═════ Extracted entries ═════

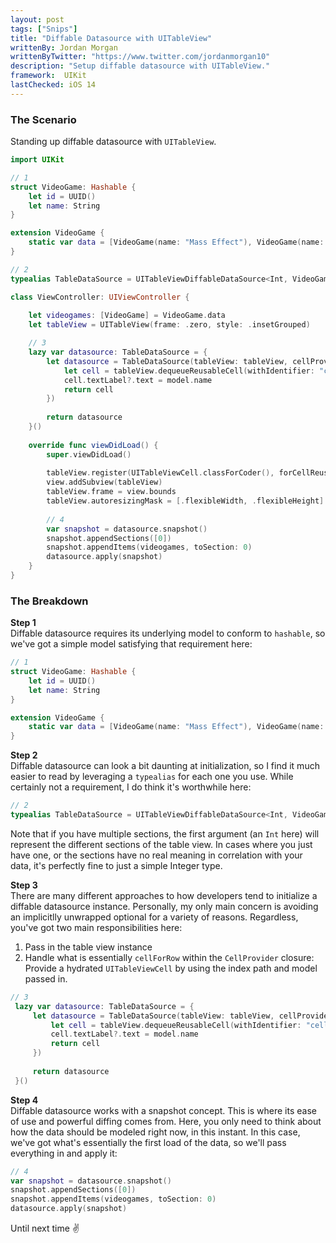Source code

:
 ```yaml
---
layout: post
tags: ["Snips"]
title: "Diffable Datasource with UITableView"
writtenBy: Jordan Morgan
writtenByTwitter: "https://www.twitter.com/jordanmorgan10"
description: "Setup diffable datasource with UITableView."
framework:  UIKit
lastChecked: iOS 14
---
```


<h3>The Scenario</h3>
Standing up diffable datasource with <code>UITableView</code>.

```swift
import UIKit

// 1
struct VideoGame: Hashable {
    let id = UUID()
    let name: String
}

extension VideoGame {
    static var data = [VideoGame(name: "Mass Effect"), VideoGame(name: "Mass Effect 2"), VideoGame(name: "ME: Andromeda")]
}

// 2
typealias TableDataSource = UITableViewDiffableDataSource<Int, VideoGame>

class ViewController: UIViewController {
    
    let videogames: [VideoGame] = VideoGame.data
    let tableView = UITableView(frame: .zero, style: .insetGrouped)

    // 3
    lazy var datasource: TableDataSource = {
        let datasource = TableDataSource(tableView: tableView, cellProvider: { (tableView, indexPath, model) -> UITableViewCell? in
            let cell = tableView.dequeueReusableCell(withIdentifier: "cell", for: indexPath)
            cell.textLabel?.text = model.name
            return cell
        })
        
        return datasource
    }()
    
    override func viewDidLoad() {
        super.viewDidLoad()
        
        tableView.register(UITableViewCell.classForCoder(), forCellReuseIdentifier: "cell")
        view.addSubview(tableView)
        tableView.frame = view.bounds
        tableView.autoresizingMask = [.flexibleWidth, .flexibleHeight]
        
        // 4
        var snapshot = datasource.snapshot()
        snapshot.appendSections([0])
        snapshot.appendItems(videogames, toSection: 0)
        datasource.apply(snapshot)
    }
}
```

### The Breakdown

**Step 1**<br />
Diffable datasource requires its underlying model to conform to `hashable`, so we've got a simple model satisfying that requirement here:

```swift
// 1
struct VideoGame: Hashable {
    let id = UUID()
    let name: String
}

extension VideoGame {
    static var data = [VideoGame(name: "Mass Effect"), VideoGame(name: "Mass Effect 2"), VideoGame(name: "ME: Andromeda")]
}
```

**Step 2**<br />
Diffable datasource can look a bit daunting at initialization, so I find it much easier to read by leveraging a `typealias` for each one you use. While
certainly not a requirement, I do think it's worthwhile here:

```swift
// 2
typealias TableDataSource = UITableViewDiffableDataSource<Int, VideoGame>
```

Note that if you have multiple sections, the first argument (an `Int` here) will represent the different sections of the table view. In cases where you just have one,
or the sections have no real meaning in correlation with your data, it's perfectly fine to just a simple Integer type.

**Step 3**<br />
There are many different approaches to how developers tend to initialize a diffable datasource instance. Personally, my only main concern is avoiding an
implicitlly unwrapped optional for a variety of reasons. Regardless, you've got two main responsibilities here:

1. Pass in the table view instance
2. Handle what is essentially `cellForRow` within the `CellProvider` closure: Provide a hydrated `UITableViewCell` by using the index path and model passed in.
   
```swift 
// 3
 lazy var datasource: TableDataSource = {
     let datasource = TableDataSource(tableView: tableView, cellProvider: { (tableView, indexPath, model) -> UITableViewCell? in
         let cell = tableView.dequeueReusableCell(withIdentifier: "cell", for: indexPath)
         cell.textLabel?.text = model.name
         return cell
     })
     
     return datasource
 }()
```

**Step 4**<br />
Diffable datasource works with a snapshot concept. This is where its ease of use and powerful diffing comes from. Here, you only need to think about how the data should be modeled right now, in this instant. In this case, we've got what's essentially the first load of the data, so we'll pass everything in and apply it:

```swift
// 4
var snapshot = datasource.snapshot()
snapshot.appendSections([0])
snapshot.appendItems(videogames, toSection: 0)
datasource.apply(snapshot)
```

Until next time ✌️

═════
═════ Extracted entries ═════

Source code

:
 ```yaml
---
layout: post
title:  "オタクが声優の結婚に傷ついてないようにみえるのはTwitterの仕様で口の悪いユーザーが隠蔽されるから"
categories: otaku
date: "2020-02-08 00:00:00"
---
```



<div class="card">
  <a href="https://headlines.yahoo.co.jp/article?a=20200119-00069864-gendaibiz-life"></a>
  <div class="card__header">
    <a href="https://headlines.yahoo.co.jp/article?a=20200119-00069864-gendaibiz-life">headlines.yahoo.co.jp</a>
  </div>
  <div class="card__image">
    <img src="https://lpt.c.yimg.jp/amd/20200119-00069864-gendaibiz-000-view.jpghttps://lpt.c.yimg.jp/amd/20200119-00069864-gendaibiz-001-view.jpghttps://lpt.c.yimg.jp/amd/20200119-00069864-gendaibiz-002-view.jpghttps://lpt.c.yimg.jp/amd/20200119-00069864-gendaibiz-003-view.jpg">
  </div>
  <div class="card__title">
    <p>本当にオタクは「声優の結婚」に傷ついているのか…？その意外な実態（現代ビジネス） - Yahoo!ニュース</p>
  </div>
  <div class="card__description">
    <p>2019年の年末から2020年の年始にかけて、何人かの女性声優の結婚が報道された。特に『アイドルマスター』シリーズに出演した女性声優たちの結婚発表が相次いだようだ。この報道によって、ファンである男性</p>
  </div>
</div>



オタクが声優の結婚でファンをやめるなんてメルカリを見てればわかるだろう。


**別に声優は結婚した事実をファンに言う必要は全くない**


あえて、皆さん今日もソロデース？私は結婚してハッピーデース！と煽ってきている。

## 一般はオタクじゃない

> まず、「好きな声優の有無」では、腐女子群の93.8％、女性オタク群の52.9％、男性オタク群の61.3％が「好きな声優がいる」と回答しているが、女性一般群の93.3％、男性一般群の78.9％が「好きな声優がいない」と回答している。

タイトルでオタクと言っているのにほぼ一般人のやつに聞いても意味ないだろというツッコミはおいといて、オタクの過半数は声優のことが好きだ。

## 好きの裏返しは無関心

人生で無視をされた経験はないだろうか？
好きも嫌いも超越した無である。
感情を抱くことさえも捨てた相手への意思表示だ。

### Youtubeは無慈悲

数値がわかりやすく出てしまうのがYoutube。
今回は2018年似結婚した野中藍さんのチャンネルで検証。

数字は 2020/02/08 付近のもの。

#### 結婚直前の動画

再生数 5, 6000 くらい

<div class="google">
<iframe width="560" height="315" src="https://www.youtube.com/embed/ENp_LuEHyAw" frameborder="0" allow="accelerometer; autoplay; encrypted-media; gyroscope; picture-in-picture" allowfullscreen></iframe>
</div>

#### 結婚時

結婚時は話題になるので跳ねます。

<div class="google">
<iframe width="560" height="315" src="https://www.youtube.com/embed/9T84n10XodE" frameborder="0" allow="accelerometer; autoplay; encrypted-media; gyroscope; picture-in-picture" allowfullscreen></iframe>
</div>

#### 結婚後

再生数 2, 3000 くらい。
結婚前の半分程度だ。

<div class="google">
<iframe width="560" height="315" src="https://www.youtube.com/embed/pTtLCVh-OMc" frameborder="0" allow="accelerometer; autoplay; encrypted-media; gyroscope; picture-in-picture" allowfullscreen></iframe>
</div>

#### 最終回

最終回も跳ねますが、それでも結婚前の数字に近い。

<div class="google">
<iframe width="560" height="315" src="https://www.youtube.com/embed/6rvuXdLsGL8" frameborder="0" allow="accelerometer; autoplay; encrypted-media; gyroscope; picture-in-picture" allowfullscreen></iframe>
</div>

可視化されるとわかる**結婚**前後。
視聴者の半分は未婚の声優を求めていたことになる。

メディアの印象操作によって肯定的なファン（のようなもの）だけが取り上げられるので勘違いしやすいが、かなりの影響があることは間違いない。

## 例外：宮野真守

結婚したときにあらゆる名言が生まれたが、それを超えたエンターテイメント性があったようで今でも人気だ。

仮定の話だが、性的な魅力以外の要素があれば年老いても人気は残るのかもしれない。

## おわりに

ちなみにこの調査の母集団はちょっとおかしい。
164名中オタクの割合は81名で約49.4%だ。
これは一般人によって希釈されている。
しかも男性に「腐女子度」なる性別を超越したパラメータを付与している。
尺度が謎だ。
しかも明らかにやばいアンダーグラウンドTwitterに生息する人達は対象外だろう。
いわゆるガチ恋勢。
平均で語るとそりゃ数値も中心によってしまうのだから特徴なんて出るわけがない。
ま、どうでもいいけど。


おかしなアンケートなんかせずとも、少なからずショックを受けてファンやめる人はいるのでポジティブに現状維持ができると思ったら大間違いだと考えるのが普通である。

═════

> _Your goal_
Check every line of the data above for the string "picture", and copy those that have it.

> _Exercise response_
<iframe width="560" height="315" src="https://www.youtube.com/embed/ENp_LuEHyAw" frameborder="0" allow="accelerometer; autoplay; encrypted-media; gyroscope; picture-in-picture" allowfullscreen></iframe>
<iframe width="560" height="315" src="https://www.youtube.com/embed/9T84n10XodE" frameborder="0" allow="accelerometer; autoplay; encrypted-media; gyroscope; picture-in-picture" allowfullscreen></iframe>
<iframe width="560" height="315" src="https://www.youtube.com/embed/pTtLCVh-OMc" frameborder="0" allow="accelerometer; autoplay; encrypted-media; gyroscope; picture-in-picture" allowfullscreen></iframe>
<iframe width="560" height="315" src="https://www.youtube.com/embed/6rvuXdLsGL8" frameborder="0" allow="accelerometer; autoplay; encrypted-media; gyroscope; picture-in-picture" allowfullscreen></iframe>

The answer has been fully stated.